The main challenge facing deployments is validating the health of newly deployed service instances. Before Harness, you had to hook up your data to multiple systems and manually monitor each for unusual post-deployment activity.
Enter Harness, and the DevOps community was introduced to Continuous Verification (CV), where machine learning models learn normal application behavior to identify anomalies that can be flagged in future deployments. I caught up with one of our early customers who adopted our vision for Continuous Delivery along with Continuous Verification. They have successfully used Harness to flag service issues during deployments dozens of times, and thereby quickly responded to what could have been major outages.
This blog is an attempt to detail our recommended best strategy for achieving Continuous Delivery with high confidence, ensuring that deployed services are working as expected.

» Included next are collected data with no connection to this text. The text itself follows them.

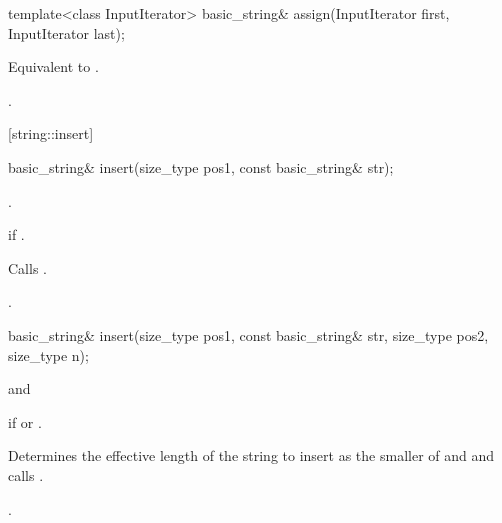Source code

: %
%
\begin{itemdecl}
template<class InputIterator>
  basic_string& assign(InputIterator first, InputIterator last);
\end{itemdecl}

\begin{itemdescr}
\pnum
\effects Equivalent to .

\pnum
\returns
{}.
\end{itemdescr}

[string::insert]{}

%
%
\begin{itemdecl}
basic_string&
  insert(size_type pos1,
         const basic_string& str);
\end{itemdecl}

\begin{itemdescr}
\pnum
\requires {}.

\pnum
\throws {} if .

\pnum
\effects Calls .

\pnum
\returns
{}.
\end{itemdescr}

%
%
\begin{itemdecl}
basic_string&
  insert(size_type pos1,
         const basic_string& str,
         size_type pos2, size_type n);
\end{itemdecl}

\begin{itemdescr}
\pnum
\requires
{}
and

\pnum
\throws
{}
if
or
.

\pnum
\effects
Determines the effective length  of the string to insert as the smaller
of  and
 and calls .

\pnum
\returns
{}.
\end{itemdescr}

The best way to validate your deployments is during Canary analysis. With Canary, you deploy your containers or services in phases slowly building up to 100% of your cluster. The benefit of Canary is that early on in the deployment you have multiple versions of the containers or services running simultaneously.
Harness achieves best results by comparing the data from newly deployed services instances to data from services instances already running. This method can not be applied when you deploy your containers or services to 100% of your cluster at once. Below is an example of a two-phased Canary deployment with 50% of the cluster targeted at each phase deployed using Harness:
You need data for Data Science :). Harness can look into your transactional data, infrastructure metrics, and logs to validate your deployments. We integrate with a number of APM providers like AppDynamics, Prometheus, Datadog, NewRelic and a number of log aggregators like Elasticsearch, Splunk, and Sumo Logic. The customer I mentioned earlier uses NewRelic and Prometheus to instrument and collect data.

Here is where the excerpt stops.